Week 3 Outline: Data Modeling Outline
Sample datasets from The Museum of Modern Art (MoMA) via GitHub. Download these files to your /sharedfolder/ on your desktop.
Install LibreOffice
Before we start class, download and install LibreOffice:
Run Docker container
In macOS, open Terminal and enter the following commands to launch the Docker container:
docker rm -f pcda_ubuntu
docker pull pcda17/ubuntu-container
docker run --name pcda_ubuntu -ti -p 8889:8889 --volume ~/Desktop/sharedfolder/:/sharedfolder/ pcda17/ubuntu-container
In Windows 10, open PowerShell and enter the following commands to launch the Docker container:
docker rm -f pcda_ubuntu
docker pull pcda17/ubuntu-container
docker run --name pcda_ubuntu -ti -p 8889:8889 --volume C:\Users\***username_here***\Desktop\sharedfolder:/sharedfolder/ pcda17/ubuntu-container
Open Jupyter Notebook (see notes in week 2)
CSV I/O in Python
Paste the following code snippet into a new Jupyter notebook.
import csv
artist_csv_path = "/sharedfolder/Artists.csv"
artist_table = []
with open(artist_csv_path) as fi:
csv_input = csv.reader(fi)
for row in csv_input:
artist_table.append(row)
artist_header = artist_table[0]
artist_table.remove(artist_table[0])
artist_header
Check the length of the table, then enter an index value in brackets to look at an entry.
print(len(artist_table))
artist_table[6310]
We’ve just copied all the data from a CSV-formatted spreadsheet and turned it into a format Python can easily work with: a list of lists of strings. Let’s walk through the above a step at a time, this time loading MoMA’s artwork metadata.
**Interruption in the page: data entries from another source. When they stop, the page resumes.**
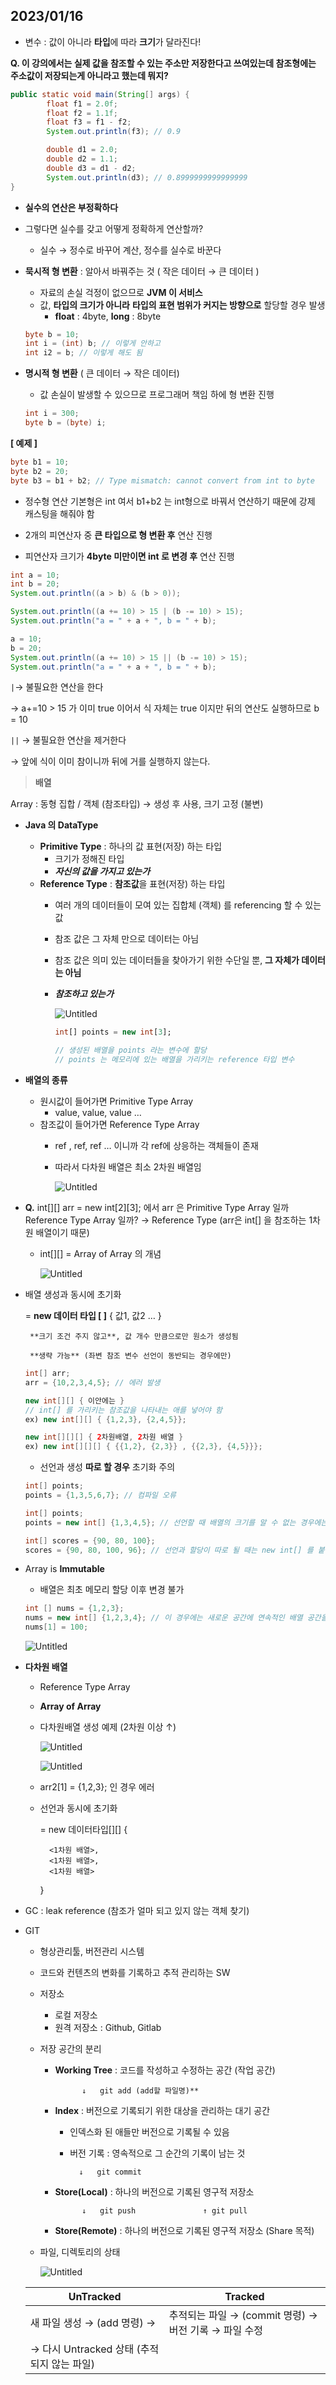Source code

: ## 2023/01/16

- 변수 : 값이 아니라 **타입**에 따라 **크기**가 달라진다!

**Q. 이 강의에서는 실제 값을 참조할 수 있는 주소만 저장한다고 쓰여있는데 참조형에는 주소값이 저장되는게 아니라고 했는데 뭐지?**

```java
public static void main(String[] args) {
        float f1 = 2.0f;
        float f2 = 1.1f;
        float f3 = f1 - f2;
        System.out.println(f3); // 0.9

        double d1 = 2.0;
        double d2 = 1.1;
        double d3 = d1 - d2;
        System.out.println(d3); // 0.8999999999999999
}
```

- **실수의 연산은 부정확하다**
- 그렇다면 실수를 갖고 어떻게 정확하게 연산할까?
    - 실수 → 정수로 바꾸어 계산, 정수를 실수로 바꾼다

- **묵시적 형 변환** : 알아서 바꿔주는 것 ( 작은 데이터 → 큰 데이터 )
    - 자료의 손실 걱정이 없으므로 **JVM 이 서비스**
    - 값, **타입의 크기가 아니라** **타입의 표현 범위가 커지는 방향으로** 할당할 경우 발생
        - **float** : 4byte, **long** : 8byte
    
    ```java
    byte b = 10;
    int i = (int) b; // 이렇게 안하고
    int i2 = b; // 이렇게 해도 됨
    ```
    
- **명시적 형 변환** ( 큰 데이터 → 작은 데이터)
    - 값 손실이 발생할 수 있으므로 프로그래머 책임 하에 형 변환 진행
    
    ```java
    int i = 300;
    byte b = (byte) i;
    ```
    

**[ 예제 ]** 

```java
byte b1 = 10;
byte b2 = 20;
byte b3 = b1 + b2; // Type mismatch: cannot convert from int to byte
```

- 정수형 연산 기본형은 int 여서 b1+b2 는 int형으로 바꿔서 연산하기 때문에 강제 캐스팅을 해줘야 함

- 2개의 피연산자 중 **큰 타입으로 형 변환 후** 연산 진행
- 피연산자 크기가 **4byte 미만이면 int 로 변경 후** 연산 진행

```java
int a = 10;
int b = 20;
System.out.println((a > b) & (b > 0));

System.out.println((a += 10) > 15 | (b -= 10) > 15);
System.out.println("a = " + a + ", b = " + b);

a = 10;
b = 20;
System.out.println((a += 10) > 15 || (b -= 10) > 15);
System.out.println("a = " + a + ", b = " + b);
```

`|`→ 불필요한 연산을 한다 

→ a+=10 > 15 가 이미 true 이어서 식 자체는 true 이지만 뒤의 연산도 실행하므로 b = 10

`||` → 불필요한 연산을 제거한다

→ 앞에 식이 이미 참이니까 뒤에 거를 실행하지 않는다.

> **배열**
> 

Array : 동형 집합 / 객체 (참조타입) → 생성 후 사용, 크기 고정 (불변)

- **Java 의 DataType**
    - **Primitive Type** : 하나의 값 표현(저장) 하는 타입
        - 크기가 정해진 타입
        - ***자신의 값을 가지고 있는가***
    - **Reference Type** : **참조값**을 표현(저장) 하는 타입
        - 여러 개의 데이터들이 모여 있는 집합체 (객체) 를 referencing 할 수 있는 값
        - 참조 값은 그 자체 만으로 데이터는 아님
        - 참조 값은 의미 있는 데이터들을 찾아가기 위한 수단일 뿐, **그 자체가 데이터는 아님**
        - ***참조하고 있는가***
            
            ![Untitled](https://s3.us-west-2.amazonaws.com/secure.notion-static.com/2cf5759c-8ce6-47b7-89fa-c91465258a82/Untitled.png?X-Amz-Algorithm=AWS4-HMAC-SHA256&X-Amz-Content-Sha256=UNSIGNED-PAYLOAD&X-Amz-Credential=AKIAT73L2G45EIPT3X45%2F20230116%2Fus-west-2%2Fs3%2Faws4_request&X-Amz-Date=20230116T144356Z&X-Amz-Expires=86400&X-Amz-Signature=300ee1d6e1ed19f412c8068cb053d65938489289f7958823c1df33fbce8bf9f1&X-Amz-SignedHeaders=host&response-content-disposition=filename%3D%22Untitled.png%22&x-id=GetObject)
            
            ```dart
            int[] points = new int[3]; 
            
            // 생성된 배열을 points 라는 변수에 할당
            // points 는 메모리에 있는 배열을 가리키는 reference 타입 변수
            ```
            

- **배열의 종류**
    - 원시값이 들어가면 Primitive Type Array
        - value, value, value …
    - 참조값이 들어가면 Reference Type Array
        - ref , ref, ref …  이니까 각 ref에 상응하는 객체들이 존재
        - 따라서 다차원 배열은 최소 2차원 배열임
            
            ![Untitled](https://s3.us-west-2.amazonaws.com/secure.notion-static.com/575d6a23-104b-45e6-9689-59c257699a0a/Untitled.png?X-Amz-Algorithm=AWS4-HMAC-SHA256&X-Amz-Content-Sha256=UNSIGNED-PAYLOAD&X-Amz-Credential=AKIAT73L2G45EIPT3X45%2F20230116%2Fus-west-2%2Fs3%2Faws4_request&X-Amz-Date=20230116T144343Z&X-Amz-Expires=86400&X-Amz-Signature=bfe9454c400ed3995a06b58100eb4abe2252dfb73b2667e24c1340c0ca34c1d9&X-Amz-SignedHeaders=host&response-content-disposition=filename%3D%22Untitled.png%22&x-id=GetObject)
            
- **Q.** int[][] arr = new int[2][3]; 에서 
arr 은 Primitive Type Array 일까 Reference Type Array 일까? 
→ Reference Type (arr은 int[] 을 참조하는 1차원 배열이기 때문)
    - int[][] = Array of Array 의 개념
        
        ![Untitled](https://s3.us-west-2.amazonaws.com/secure.notion-static.com/3155e2d4-dcb7-4d0c-bb4d-643ef3075225/Untitled.png?X-Amz-Algorithm=AWS4-HMAC-SHA256&X-Amz-Content-Sha256=UNSIGNED-PAYLOAD&X-Amz-Credential=AKIAT73L2G45EIPT3X45%2F20230116%2Fus-west-2%2Fs3%2Faws4_request&X-Amz-Date=20230116T144305Z&X-Amz-Expires=86400&X-Amz-Signature=dbee7dae9ab85bcfd9838b8327a7bd7b1fab75e9975e51878d9074a76c8b08d3&X-Amz-SignedHeaders=host&response-content-disposition=filename%3D%22Untitled.png%22&x-id=GetObject)
        

- 배열 생성과 동시에 초기화
    
    = **new 데이터 타입 [ ]** { 값1, 값2 … }
    
       **크기 조건 주지 않고**, 값 개수 만큼으로만 원소가 생성됨
    
       **생략 가능** (좌변 참조 변수 선언이 동반되는 경우에만)
    
    ```java
    int[] arr;
    arr = {10,2,3,4,5}; // 에러 발생
    ```
    
    ```java
    new int[][] { 이안에는 }
    // int[] 를 가리키는 참조값을 나타내는 애를 넣어야 함
    ex) new int[][] { {1,2,3}, {2,4,5}};
    ```
    
    ```java
    new int[][][] { 2차원배열, 2차원 배열 }
    ex) new int[][][] { {{1,2}, {2,3}} , {{2,3}, {4,5}}};
    ```
    
    - 선언과 생성 **따로 할 경우** 초기화 주의
    
    ```java
    int[] points;
    points = {1,3,5,6,7}; // 컴파일 오류
    
    int[] points;
    points = new int[] {1,3,4,5}; // 선언할 때 배열의 크기를 알 수 없는 경우에는 new int[] 를 붙여 줘야 오류 안남
    ```
    
    ```java
    int[] scores = {90, 80, 100};
    scores = {90, 80, 100, 96}; // 선언과 할당이 따로 될 때는 new int[] 를 붙여 줘야 함
    ```
    

- Array is **Immutable**
    - 배열은 최초 메모리 할당 이후 변경 불가
    
    ```java
    int [] nums = {1,2,3};
    nums = new int[] {1,2,3,4}; // 이 경우에는 새로운 공간에 연속적인 배열 공간을 할당받아 다시 nums 라는 reference 타입의 주소값을 변경해준다
    nums[1] = 100;
    ```
    

    ![Untitled](https://s3.us-west-2.amazonaws.com/secure.notion-static.com/3155e2d4-dcb7-4d0c-bb4d-643ef3075225/Untitled.png?X-Amz-Algorithm=AWS4-HMAC-SHA256&X-Amz-Content-Sha256=UNSIGNED-PAYLOAD&X-Amz-Credential=AKIAT73L2G45EIPT3X45%2F20230116%2Fus-west-2%2Fs3%2Faws4_request&X-Amz-Date=20230116T144059Z&X-Amz-Expires=86400&X-Amz-Signature=6f9edb9876002c7bc0d78dd2fadd1db7691f0a2d055453f851349ba7cc56800f&X-Amz-SignedHeaders=host&response-content-disposition=filename%3D%22Untitled.png%22&x-id=GetObject)

- **다차원 배열**
    - Reference Type Array
    - **Array of Array**
    - 다차원배열 생성 예제 (2차원 이상 ↑)
        
        ![Untitled](https://s3.us-west-2.amazonaws.com/secure.notion-static.com/dd3ce7e0-e3ae-4e5f-b4d3-84e742a99f92/Untitled.png?X-Amz-Algorithm=AWS4-HMAC-SHA256&X-Amz-Content-Sha256=UNSIGNED-PAYLOAD&X-Amz-Credential=AKIAT73L2G45EIPT3X45%2F20230116%2Fus-west-2%2Fs3%2Faws4_request&X-Amz-Date=20230116T144121Z&X-Amz-Expires=86400&X-Amz-Signature=271cba10e1e31af2569680c419646f39bba62786f52d2da687825b4d2aa66078&X-Amz-SignedHeaders=host&response-content-disposition=filename%3D%22Untitled.png%22&x-id=GetObject)
        
    
        ![Untitled](https://s3.us-west-2.amazonaws.com/secure.notion-static.com/2bf7f7a1-21a1-498f-91f9-80c72d3e877e/Untitled.png?X-Amz-Algorithm=AWS4-HMAC-SHA256&X-Amz-Content-Sha256=UNSIGNED-PAYLOAD&X-Amz-Credential=AKIAT73L2G45EIPT3X45%2F20230116%2Fus-west-2%2Fs3%2Faws4_request&X-Amz-Date=20230116T144133Z&X-Amz-Expires=86400&X-Amz-Signature=38e58fc29b06b5e48100fa03667682a5eacbaee5e8825561192edbd27bf014e7&X-Amz-SignedHeaders=host&response-content-disposition=filename%3D%22Untitled.png%22&x-id=GetObject)
    
    - arr2[1] = {1,2,3}; 인 경우 에러
    
    - 선언과 동시에 초기화
        
        = new 데이터타입[][] {
        
            <1차원 배열>,
            <1차원 배열>,
            <1차원 배열>
        }
        
    
- GC : leak reference (참조가 얼마 되고 있지 않는 객체 찾기)

- GIT
    - 형상관리툴, 버전관리 시스템
    - 코드와 컨텐츠의 변화를 기록하고 추적 관리하는 SW
    - 저장소
        - 로컬 저장소
        - 원격 저장소 : Github, Gitlab
    - 저장 공간의 분리
        - **Working Tree** :  코드를 작성하고 수정하는 공간 (작업 공간)
        
                    ↓   git add (add할 파일명)**
        
        - **Index** : 버전으로 기록되기 위한 대상을 관리하는 대기 공간
            - 인덱스화 된 애들만 버전으로 기록될 수 있음
            - 버전 기록 : 영속적으로 그 순간의 기록이 남는 것
            
                    ↓   git commit
        
        - **Store(Local)** : 하나의 버전으로 기록된 영구적 저장소
        
                    ↓   git push               ↑ git pull
        
        - **Store(Remote)** : 하나의 버전으로 기록된 영구적 저장소 (Share 목적)
        
    - 파일, 디렉토리의 상태
        
        ![Untitled](https://s3.us-west-2.amazonaws.com/secure.notion-static.com/b32efba6-fcf8-43c6-89b6-11b730f6d8d5/Untitled.png?X-Amz-Algorithm=AWS4-HMAC-SHA256&X-Amz-Content-Sha256=UNSIGNED-PAYLOAD&X-Amz-Credential=AKIAT73L2G45EIPT3X45%2F20230116%2Fus-west-2%2Fs3%2Faws4_request&X-Amz-Date=20230116T144223Z&X-Amz-Expires=86400&X-Amz-Signature=f4d8893e41e2382dce55d7ab1ae17da129a7bdc649fd674decd42937641f95ac&X-Amz-SignedHeaders=host&response-content-disposition=filename%3D%22Untitled.png%22&x-id=GetObject)
        
    
    | UnTracked  | Tracked |
    | --- | --- |
    | 새 파일 생성 → (add 명령) → | 추적되는 파일 → (commit 명령) → 버전 기록 → 파일 수정 
    → 다시 Untracked 상태 (추적되지 않는 파일) |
We began by importing the csv
module, Python’s built-in CSV input/output tool. Note, since you’ve already done it above, you don’t have to do it again.
import csv
Next we assign our pathname to the artwork_path
variable and initialize an empty list called artwork_table
. This will become our list of lists, Python’s version of a table. Add the below to your open notebook.
artwork_csv_path = "/sharedfolder/Artworks.csv"
artwork_table = []
Then we create a file stream object fi
that points to our spreadsheet, We pass our file object to csv
’s constructor function and assign the new reader object to csv_file
. Finally, using a for loop, we iterate through our csv object and add each row (represented by a list) to the master list artwork_table
.
with open(artwork_csv_path) as fi:
csv_file = csv.reader(fi)
for row in csv_file:
artwork_table.append(row)
Because this table uses column labels in the first row, we’ll save those labels to the variable header
and remove it from the table.
artwork_header = artwork_table[0]
artwork_table.remove(artwork_table[0])
Finally, let’s look at our list of column titles …
artwork_header
… as well as a row in our table.
artwork_table[60946]
Tip: Python will ignore any text following the “#” character on a line, which we can use to add explanatory comments within our code. Here are a couple lines from the snippet above followed by example notes.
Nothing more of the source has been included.